Reproducible Research with R

…the basics

Søren O’Neill & Steen Flammild Harsted

2023-01-01

Replicable, Robust and Reproducible Research

  • Replication refers to testing the reliability of a prior finding with different data.
  • Robustness refers to testing the reliability of a prior finding using the same data and different analysis strategy.
  • Reproducibility refers to testing the reliability of a prior finding using the same data and same analysis strategy.

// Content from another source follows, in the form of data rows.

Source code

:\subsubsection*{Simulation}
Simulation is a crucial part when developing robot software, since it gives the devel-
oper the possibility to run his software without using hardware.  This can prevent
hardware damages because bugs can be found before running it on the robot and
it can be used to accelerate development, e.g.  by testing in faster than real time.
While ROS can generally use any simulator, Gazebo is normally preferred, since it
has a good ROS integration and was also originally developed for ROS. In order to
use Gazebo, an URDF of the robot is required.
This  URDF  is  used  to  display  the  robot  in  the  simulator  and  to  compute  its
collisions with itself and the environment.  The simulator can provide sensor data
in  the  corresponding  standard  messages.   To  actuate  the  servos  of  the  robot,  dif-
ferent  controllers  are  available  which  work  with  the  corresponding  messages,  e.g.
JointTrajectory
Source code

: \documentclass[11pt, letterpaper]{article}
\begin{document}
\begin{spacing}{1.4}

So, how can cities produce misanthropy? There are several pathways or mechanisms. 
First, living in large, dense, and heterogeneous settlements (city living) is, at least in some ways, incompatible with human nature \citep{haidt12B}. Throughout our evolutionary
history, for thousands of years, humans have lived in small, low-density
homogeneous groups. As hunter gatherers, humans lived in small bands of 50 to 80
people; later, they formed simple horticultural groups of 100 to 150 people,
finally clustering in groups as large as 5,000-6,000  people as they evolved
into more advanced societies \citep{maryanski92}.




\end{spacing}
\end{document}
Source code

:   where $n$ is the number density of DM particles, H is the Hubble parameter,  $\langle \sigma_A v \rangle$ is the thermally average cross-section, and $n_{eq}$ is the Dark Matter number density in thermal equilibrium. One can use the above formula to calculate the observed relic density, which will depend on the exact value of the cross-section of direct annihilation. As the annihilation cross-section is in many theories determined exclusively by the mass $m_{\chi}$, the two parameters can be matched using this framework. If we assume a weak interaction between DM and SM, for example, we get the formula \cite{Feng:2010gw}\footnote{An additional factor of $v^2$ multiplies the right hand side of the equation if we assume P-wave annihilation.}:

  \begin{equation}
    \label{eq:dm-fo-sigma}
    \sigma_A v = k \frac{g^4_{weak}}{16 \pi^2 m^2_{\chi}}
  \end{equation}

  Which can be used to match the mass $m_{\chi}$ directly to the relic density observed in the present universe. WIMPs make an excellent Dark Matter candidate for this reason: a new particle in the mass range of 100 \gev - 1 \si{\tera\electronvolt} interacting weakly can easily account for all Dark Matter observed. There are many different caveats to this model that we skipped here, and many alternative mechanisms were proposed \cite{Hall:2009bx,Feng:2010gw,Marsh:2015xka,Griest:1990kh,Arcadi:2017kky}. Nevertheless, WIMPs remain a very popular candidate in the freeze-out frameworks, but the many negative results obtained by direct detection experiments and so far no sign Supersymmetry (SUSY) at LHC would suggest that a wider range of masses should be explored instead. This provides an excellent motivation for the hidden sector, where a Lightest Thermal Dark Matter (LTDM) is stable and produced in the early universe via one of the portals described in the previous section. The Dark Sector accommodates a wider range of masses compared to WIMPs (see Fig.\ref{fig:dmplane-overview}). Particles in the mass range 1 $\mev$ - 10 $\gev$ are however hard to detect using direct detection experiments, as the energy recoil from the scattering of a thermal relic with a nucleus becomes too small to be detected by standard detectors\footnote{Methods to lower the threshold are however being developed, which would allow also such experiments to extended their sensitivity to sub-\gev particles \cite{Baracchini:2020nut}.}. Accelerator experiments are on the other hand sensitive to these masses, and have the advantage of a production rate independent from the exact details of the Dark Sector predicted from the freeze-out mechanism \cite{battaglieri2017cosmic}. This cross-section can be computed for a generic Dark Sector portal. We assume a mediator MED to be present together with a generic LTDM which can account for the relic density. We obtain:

..from https://doi.org/10.1146/annurev-psych-020821-114157

What it is …

Facilitate easy and accurate reproducibility of all steps of research: Results, process and comprehension – from raw data to finished output”

Why

  • To help yourself not get lost
  • Documentation (formal/legal)
  • Reproducibility (from A-Z)
  • Reuseability (different outputs)
  • Recycling (reassemble for other purposes)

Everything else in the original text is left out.